Flyers

With Carter Hart, new coach, Flyers finally playing with heart

With Carter Hart, new coach, Flyers finally playing with heart

Playing with Hart suddenly has the Flyers now playing with heart.

If the small details matter in the game of hockey, consider Thursday’s 2-1 win over the Predators actually started Wednesday morning when newly-hired head coach Scott Gordon canceled practice, giving his players a much needed “mental break.”

Gordon still hasn’t had a full practice since he was named interim coach Monday morning, but recognizing something more important than implementing his system was a big step in the team’s preparation. 

“It was kinda cool, because he mentioned it wasn’t really physical rest is what we needed,” Travis Konecny said. “Just a lot went on the road trip, all the changes going on, like a mental thing to just go home and relax and not put on the gear that extra time.
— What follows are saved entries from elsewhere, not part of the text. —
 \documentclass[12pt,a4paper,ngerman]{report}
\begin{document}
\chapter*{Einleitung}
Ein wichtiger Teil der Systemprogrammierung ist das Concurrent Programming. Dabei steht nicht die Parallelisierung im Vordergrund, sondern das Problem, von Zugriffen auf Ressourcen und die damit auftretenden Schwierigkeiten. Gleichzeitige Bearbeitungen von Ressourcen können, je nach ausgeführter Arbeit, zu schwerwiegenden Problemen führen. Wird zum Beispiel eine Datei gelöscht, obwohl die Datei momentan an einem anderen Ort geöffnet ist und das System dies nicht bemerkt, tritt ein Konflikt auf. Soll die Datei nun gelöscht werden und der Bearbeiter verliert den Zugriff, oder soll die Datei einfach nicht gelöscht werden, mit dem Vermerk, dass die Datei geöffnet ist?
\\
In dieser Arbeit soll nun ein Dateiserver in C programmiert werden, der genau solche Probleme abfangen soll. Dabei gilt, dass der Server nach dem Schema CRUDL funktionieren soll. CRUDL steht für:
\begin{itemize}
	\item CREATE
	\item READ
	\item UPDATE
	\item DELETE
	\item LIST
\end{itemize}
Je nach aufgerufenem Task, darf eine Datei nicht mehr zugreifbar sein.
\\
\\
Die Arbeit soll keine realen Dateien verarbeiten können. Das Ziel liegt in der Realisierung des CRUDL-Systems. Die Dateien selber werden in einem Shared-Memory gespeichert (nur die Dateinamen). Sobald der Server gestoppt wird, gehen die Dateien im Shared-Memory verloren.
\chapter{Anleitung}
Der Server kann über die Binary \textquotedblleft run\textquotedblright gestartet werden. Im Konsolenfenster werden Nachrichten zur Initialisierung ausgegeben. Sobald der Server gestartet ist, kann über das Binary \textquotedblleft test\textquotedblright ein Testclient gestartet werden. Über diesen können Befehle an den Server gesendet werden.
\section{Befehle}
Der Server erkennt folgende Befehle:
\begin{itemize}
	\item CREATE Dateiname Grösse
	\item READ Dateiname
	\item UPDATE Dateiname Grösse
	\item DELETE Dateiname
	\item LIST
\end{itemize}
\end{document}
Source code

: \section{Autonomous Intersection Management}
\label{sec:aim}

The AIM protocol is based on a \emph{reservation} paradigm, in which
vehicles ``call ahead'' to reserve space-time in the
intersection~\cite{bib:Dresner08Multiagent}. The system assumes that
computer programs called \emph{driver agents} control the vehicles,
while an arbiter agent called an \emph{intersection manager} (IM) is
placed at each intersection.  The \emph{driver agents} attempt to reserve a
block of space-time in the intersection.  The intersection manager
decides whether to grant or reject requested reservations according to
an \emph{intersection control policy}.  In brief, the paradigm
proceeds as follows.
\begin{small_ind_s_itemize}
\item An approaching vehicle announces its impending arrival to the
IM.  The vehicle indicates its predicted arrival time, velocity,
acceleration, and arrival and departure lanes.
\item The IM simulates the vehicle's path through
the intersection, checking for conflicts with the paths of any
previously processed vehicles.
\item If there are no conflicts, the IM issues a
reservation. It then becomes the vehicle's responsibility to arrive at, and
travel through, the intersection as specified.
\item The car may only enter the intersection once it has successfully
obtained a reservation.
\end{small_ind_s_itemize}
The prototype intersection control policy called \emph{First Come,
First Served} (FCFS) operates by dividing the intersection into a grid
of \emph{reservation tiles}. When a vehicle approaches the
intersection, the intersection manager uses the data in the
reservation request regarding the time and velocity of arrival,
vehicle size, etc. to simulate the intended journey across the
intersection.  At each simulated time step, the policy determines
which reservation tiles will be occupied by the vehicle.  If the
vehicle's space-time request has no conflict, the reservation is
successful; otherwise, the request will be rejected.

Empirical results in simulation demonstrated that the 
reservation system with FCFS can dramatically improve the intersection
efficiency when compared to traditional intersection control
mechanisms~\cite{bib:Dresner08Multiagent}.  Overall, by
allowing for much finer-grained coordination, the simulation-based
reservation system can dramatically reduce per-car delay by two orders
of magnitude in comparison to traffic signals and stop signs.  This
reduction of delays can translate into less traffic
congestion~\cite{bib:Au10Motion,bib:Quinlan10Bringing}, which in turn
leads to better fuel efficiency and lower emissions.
It was a smart play.”

Jakub Voracek thought the Flyers had a lot of energy as a result of the time away.

It has provided the Flyers newfound confidence to win the close, defensive-minded games they simply let slip through the fingertips under Dave Hakstol. Prior to Tuesday, the Flyers were 1-15-2 in their first 31 games when scoring three goals or fewer. In the past three days, they’ve doubled that win total. Konecny believes players are buying in after it seemed obvious they were tuned out on the trip to Western Canada.

“It just wasn’t working at the time,” Konecny said. "(Gordon) has done a great of coming in and kinda adapting to how our team plays and changing a few things and we did a good job listening. I just think everyone’s buying in right now and doing the little things.”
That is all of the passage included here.